Learning the business of security
Malware hits the Mac but is it worth worrying about?
We have recently looked at some of the accreditation programmes that are available for security professionals, as well as some of the education courses.
Back in January, I attended a presentation by Kevin Jones, the professor of dependability and security of socio-technical systems at City University London. In September, Jones's department will launch an MSc in information security and risk; I caught up with him to learn more about his plans and what the intention of the course is.
Jones told me that the course would create an educational programme that combines the technical capabilities of security and business issues; its location close to the City of London (the University is based in Islington) will draw people to the part-time course, he said.
He added: “With the Masters, we thought about the expertise and what skills people need that are not being satisfied. We will not teach technical things as we are not looking for a unique niche. We get asked a lot about security, but it is not good for the non-security types, so we teach critical business functions.
“A key part of security is to be business-aware, so this is a programme for people who want to be the CISO and talk to the board and be part of the security team. It is not about technologies like encryption or the firewall, it is about managing security and how to communicate issues at an executive level.”
He said professionals often lack the ability to communicate their achievements and projects to the right audience. “[The board] will ask how much money is spent, what is the potential exposure, and a good CISO can answer both,” he said.
“Security needs a full career path… we are putting this together on how to progress. This is not a post-graduate course, it is for those who want to get to the next level.”
This point was raised at the 2011 Gartner security conference by former SAB Miller CISO and 2011 SC Magazine "information security person of the year" Mark Brown, who said that if CISOs do not engage their board, they could lose "chief officer" from their job title within five years and that they needed to become business enablers.
Back in January, Jones spoke at the Infosecurity Europe press conference and said that better knowledge is needed at all levels, with a need to communicate and for people to be trained to present issues to a variety of levels.
He said: “The modern CISO has to be comfortable in the modern space, manage conflicting requirements but be aware of business risk and cost implications, and communicate that properly – too much risk and the company fails. The CISO needs to communicate all things to all levels, which is a difficult role as they have to speak geek and business fluently. We have a cultural gap that we need to fill.”
Jones said an undergraduate programme may be added in September 2013. The MSc launching this September is a two-year part-time course, with two modules per ten-week term and a project to be completed.
Jones said: “There will be no exams, it will be marked on professional reports. For the application process, each entrant will be degree-educated with four to five years' experience; it will be a small group so we can evaluate on a case-by-case basis.
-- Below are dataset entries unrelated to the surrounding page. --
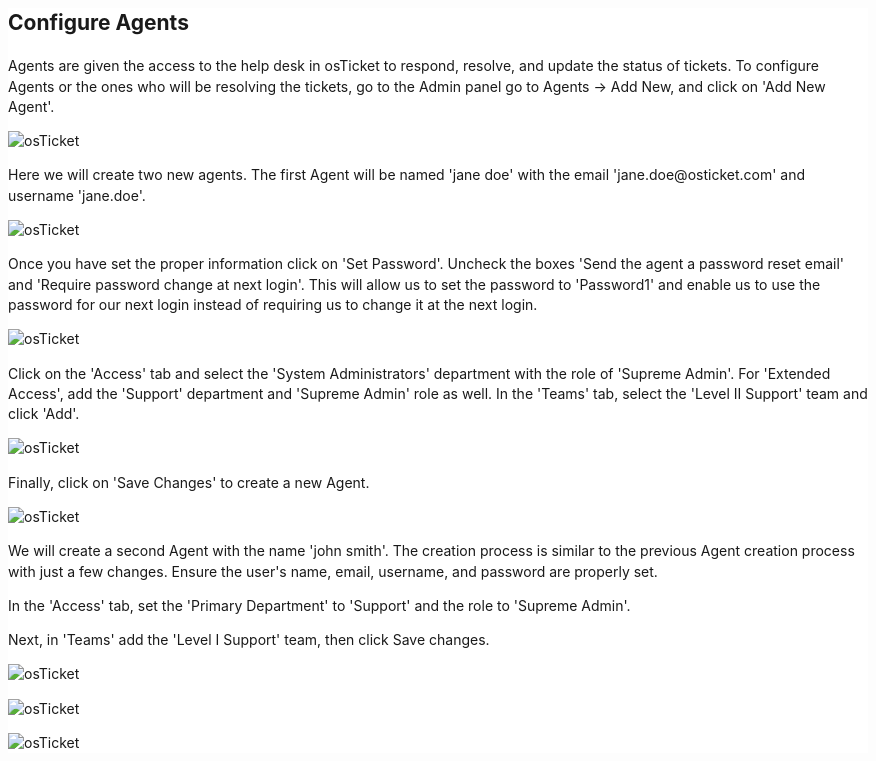 



<h2>Configure Agents</h2>
<p>
Agents are given the access to the help desk in osTicket to respond, resolve, and update the status of tickets. To configure Agents or the ones who will be resolving the tickets, go to the Admin panel go to Agents -> Add New, and click on 'Add New Agent'.
</p>
<p>
<img src="https://imgur.com/cKtoFdN.png" height="70%" width="70%" alt="osTicket"/>
</p>
<p>
Here we will create two new agents. The first Agent will be named 'jane doe' with the email 'jane.doe<span>@</span>osticket.com' and username 'jane.doe'. 
<p>
<img src="https://imgur.com/e7okRmE.png" height="70%" width="70%" alt="osTicket"/>
</p>
<p>
Once you have set the proper information click on 'Set Password'. Uncheck the boxes 'Send the agent a password reset email' and 'Require password change at next login'. This will allow us to set the password to 'Password1' and enable us to use the password for our next login instead of requiring us to change it at the next login. 
</p>
<p>
<img src="https://imgur.com/WvkjIeB.png" height="70%" width="70%" alt="osTicket"/>
</p>
<p>
Click on the 'Access' tab and select the 'System Administrators' department with the role of 'Supreme Admin'. For 'Extended Access', add the 'Support' department and 'Supreme Admin' role as well. In the 'Teams' tab, select the 'Level II Support' team and click 'Add'.
</p>
<p>
<img src="https://imgur.com/aLLJRoN.png" height="70%" width="70%" alt="osTicket"/>
</p>
<p>
Finally, click on 'Save Changes' to create a new Agent. 
</p>
<p>
<img src="https://imgur.com/XkHoEHJ.png" height="70%" width="70%" alt="osTicket"/>
</p>
<p>
We will create a second Agent with the name 'john smith'. The creation process is similar to the previous Agent creation process with just a few changes. Ensure the user's name, email, username, and password are properly set. 

In the 'Access' tab, set the 'Primary Department' to 'Support' and the role to 'Supreme Admin'.

Next, in 'Teams' add the 'Level I Support' team, then click Save changes.
</p>
<p>
<img src="https://imgur.com/ahYOo13.png" height="70%" width="70%" alt="osTicket"/>
</p>
<p>
<img src="https://imgur.com/tr1GKHu.png" height="70%" width="70%" alt="osTicket"/>
</p>
<p>
<img src="https://imgur.com/sRUx8p6.png" height="70%" width="70%" alt="osTicket"/>
</p>
<p>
“For the first year, we are expecting six to ten people and we will ramp that up as we polish the course; this is not off-the-shelf and it will be much more interactive. There will be two members of staff committed to this and we will get guest speakers in.”
What City is offering is certainly different from other courses in that it is teaching business, rather than technical, skills, but with a sprinkling of the former not unexpected. As Jones said, this is the first year of a freshly created course – and put a group of techies together and they will likely talk shop. Doing that to the board is what this course will aim to achieve.